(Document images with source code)

------------------------------------------------------------------------

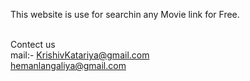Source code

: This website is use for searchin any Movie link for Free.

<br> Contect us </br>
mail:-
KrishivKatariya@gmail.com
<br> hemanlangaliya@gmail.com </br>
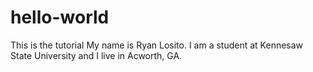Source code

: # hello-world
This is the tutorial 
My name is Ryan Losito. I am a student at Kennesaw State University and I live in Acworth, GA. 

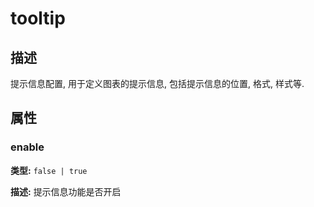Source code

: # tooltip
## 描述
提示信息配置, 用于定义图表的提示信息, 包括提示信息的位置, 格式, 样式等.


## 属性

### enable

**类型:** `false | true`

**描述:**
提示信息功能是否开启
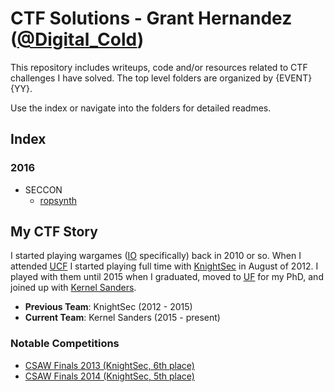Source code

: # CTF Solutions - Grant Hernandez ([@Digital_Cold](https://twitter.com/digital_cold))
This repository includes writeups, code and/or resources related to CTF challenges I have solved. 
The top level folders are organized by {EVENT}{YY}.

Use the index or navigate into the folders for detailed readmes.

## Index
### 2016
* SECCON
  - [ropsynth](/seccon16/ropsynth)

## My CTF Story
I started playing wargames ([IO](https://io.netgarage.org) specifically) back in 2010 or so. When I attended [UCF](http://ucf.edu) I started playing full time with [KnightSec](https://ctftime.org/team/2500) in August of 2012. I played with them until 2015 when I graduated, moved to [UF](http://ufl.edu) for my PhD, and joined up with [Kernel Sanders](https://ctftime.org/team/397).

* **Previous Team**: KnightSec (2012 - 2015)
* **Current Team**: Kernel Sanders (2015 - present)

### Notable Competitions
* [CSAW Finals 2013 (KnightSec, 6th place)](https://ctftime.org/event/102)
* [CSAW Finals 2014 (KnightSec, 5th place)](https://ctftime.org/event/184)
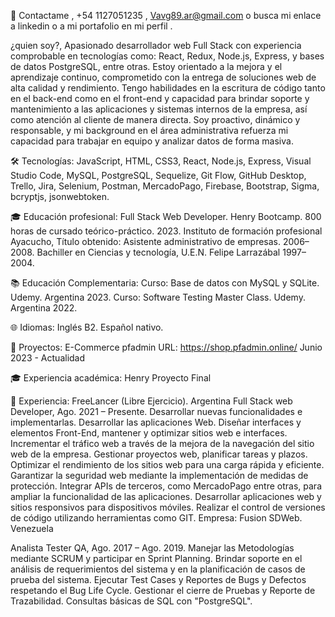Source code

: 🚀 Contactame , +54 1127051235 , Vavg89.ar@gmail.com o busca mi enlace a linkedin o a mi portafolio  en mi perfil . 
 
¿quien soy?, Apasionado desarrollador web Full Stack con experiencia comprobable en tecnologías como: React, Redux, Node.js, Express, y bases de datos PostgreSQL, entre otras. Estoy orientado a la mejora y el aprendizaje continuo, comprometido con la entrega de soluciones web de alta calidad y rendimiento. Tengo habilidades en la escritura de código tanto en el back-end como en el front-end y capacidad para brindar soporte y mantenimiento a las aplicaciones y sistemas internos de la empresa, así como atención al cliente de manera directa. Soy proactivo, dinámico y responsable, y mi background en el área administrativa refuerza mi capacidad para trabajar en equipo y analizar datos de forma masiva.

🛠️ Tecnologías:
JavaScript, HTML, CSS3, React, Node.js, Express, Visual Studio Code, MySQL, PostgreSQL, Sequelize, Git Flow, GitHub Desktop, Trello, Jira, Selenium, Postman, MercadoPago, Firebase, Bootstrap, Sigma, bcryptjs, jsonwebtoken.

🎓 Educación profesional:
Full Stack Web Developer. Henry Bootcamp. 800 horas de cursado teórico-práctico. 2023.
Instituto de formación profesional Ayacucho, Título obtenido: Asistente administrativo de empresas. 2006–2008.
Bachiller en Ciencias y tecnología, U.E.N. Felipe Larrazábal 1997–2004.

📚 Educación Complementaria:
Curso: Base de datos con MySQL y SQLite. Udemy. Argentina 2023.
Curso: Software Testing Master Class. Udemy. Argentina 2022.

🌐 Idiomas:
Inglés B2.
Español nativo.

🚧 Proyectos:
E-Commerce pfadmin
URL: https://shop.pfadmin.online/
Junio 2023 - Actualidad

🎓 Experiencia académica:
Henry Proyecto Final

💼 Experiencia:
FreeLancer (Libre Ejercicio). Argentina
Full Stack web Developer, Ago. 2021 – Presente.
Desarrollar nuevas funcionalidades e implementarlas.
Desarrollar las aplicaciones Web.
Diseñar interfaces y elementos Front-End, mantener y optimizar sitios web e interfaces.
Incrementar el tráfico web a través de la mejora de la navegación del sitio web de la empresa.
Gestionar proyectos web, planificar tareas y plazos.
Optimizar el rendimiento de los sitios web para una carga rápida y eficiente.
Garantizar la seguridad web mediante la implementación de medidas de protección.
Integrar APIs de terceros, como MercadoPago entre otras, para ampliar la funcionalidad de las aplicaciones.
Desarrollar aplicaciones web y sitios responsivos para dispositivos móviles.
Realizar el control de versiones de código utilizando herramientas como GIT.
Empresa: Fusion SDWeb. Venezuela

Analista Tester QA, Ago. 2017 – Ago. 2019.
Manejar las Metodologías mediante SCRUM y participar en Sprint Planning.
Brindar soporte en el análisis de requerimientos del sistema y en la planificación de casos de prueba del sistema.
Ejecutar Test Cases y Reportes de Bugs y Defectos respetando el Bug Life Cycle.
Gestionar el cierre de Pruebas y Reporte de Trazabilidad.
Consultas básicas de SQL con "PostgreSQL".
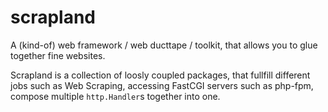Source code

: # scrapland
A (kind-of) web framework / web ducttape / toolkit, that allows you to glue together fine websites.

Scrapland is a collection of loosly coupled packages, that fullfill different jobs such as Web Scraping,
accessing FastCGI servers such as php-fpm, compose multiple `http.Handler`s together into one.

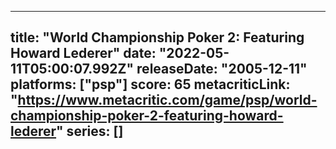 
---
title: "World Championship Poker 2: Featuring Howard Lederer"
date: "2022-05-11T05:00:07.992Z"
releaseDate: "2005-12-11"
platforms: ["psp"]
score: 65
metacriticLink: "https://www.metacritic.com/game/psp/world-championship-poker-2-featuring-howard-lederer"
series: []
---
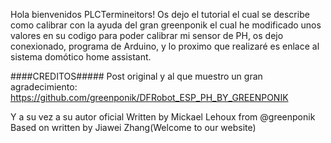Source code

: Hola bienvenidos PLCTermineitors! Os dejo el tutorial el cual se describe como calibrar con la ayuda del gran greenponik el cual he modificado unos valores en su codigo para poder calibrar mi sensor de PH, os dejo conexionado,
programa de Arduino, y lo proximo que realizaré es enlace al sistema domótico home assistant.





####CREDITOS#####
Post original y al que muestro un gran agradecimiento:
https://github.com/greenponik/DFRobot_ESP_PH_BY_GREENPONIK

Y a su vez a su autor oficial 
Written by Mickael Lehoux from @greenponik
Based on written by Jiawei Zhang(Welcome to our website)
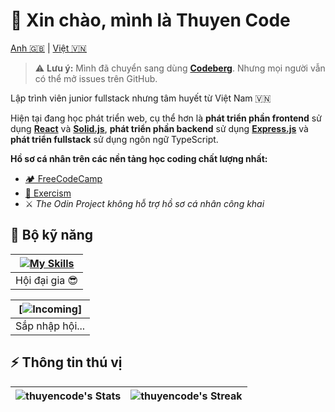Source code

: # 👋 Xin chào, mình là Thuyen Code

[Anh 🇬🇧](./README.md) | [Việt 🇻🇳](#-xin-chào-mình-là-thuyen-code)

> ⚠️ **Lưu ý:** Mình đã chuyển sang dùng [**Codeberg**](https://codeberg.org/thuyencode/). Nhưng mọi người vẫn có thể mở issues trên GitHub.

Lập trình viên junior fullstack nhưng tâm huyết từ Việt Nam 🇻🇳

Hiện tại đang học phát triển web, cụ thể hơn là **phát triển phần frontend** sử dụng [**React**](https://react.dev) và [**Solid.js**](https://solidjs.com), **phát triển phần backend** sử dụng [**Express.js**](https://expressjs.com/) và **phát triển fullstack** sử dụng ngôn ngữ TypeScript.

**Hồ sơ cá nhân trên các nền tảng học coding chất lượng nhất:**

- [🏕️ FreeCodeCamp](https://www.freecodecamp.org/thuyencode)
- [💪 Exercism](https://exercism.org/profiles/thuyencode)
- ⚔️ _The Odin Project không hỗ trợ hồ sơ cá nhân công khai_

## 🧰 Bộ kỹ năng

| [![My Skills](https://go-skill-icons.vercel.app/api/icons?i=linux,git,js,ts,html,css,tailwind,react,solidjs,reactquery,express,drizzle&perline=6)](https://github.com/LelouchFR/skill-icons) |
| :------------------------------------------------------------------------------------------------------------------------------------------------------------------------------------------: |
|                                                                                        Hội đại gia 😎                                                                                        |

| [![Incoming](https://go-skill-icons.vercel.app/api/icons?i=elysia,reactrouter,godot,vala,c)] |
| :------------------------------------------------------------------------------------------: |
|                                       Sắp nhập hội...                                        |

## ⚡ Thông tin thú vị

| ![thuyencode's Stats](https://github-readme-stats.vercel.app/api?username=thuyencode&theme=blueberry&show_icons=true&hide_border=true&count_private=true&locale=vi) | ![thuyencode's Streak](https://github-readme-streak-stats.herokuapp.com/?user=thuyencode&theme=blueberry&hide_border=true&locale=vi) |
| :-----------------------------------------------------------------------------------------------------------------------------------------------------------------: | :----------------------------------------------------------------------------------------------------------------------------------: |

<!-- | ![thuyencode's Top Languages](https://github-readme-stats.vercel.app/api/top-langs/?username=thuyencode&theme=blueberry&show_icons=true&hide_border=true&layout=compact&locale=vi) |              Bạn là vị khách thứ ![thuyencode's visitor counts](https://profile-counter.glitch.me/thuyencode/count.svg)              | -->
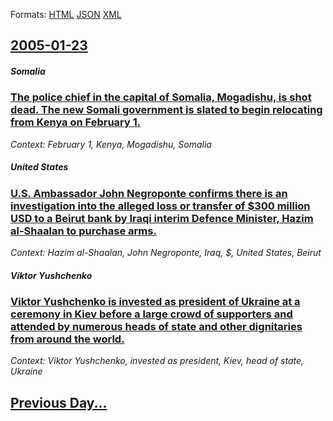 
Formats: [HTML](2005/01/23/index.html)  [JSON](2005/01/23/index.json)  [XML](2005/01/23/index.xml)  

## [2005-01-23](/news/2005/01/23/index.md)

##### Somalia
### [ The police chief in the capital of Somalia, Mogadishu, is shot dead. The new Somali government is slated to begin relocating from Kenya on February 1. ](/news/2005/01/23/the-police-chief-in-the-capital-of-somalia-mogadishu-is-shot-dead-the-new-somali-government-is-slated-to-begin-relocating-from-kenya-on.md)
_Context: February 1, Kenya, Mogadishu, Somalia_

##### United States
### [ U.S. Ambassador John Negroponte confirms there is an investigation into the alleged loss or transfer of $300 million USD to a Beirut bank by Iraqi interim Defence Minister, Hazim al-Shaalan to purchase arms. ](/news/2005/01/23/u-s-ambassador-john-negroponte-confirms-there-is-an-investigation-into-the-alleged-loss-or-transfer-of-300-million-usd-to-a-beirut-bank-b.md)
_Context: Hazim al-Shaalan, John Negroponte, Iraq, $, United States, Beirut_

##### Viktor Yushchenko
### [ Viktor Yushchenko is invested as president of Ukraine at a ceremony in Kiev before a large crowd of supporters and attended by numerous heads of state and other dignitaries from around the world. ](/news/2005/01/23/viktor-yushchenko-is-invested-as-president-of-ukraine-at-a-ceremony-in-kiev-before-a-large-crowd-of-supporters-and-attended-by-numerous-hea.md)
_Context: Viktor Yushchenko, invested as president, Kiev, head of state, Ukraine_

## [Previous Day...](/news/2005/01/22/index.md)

------------------------------------------------------------------------

Task description
For each line above that includes "folders", make a copy.

Response below
The top level folders are organized by {EVENT}{YY}.
Use the index or navigate into the folders for detailed readmes.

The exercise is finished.